Alex DeMetrick looks into what the Secret Service may be doing with their drones.

What makes drones appealing? Inexpensive, small and highly maneuverable--are the same things that keeps law enforcement up at night.

"They don't know what's coming at them until it's actually there. So it's a time issue, a size issue, because some of these platforms are very, very small," said Matt Scassero.

And it hit home for the Secret Service this past January, when a drone being operated over D.C. ended up crashing onto the White House lawn. That sent agents searching for more, although the drone's owner quickly admitted he was flying it for fun when he lost control.

"This is something law enforcement and the Secret Service have been planning for and dreading for decades," said Dan Emmet, former Secret Service agent.

According to the Associated Press, over the next few months, the secret service will be flying its own drones late at night, to develop defensive strategy.

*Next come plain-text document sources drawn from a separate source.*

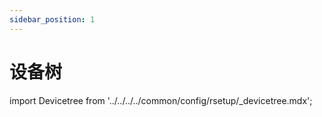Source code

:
 ```yaml
---
sidebar_position: 1
---
```


# 设备树

import Devicetree from '../../../../common/config/rsetup/\_devicetree.mdx';

<Devicetree />
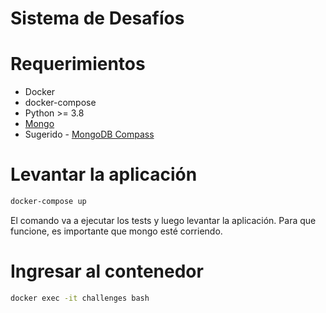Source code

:# Sistema de Desafíos

# Requerimientos
- Docker
- docker-compose
- Python >= 3.8
- [Mongo](https://www.mongodb.com/docs/manual/administration/install-community/)
- Sugerido - [MongoDB Compass](https://downloads.mongodb.com/compass/mongodb-compass-1.35.0-win32-x64.exe)

# Levantar la aplicación
```bash
docker-compose up
```
El comando va a ejecutar los tests y luego levantar la aplicación.
Para que funcione, es importante que mongo esté corriendo.

# Ingresar al contenedor
```bash
docker exec -it challenges bash
```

There are three basic ways to stop a drone.

  1. Jam the radio signals controlling it
  2. Hack into the signals and take it over
  3. Or shoot it out of the air.

 

"They have to figure out how they do it without collateral damage; dropping on people, dropping on cars or traffic, creating a worse problem than it already is."

A drone covering a sporting event highlighted that.

Imagine if it carried explosives.

Police worry about that wherever crowds gather, the Secret Service worry about the president.

A retired agent with 20-years of experience wrote about the challenges he faced and for agents today, dealing with a drone threat.

"I really don't know how the secret service is going to prohibit this from happening in the future, short of closing down every street that surrounds the white house."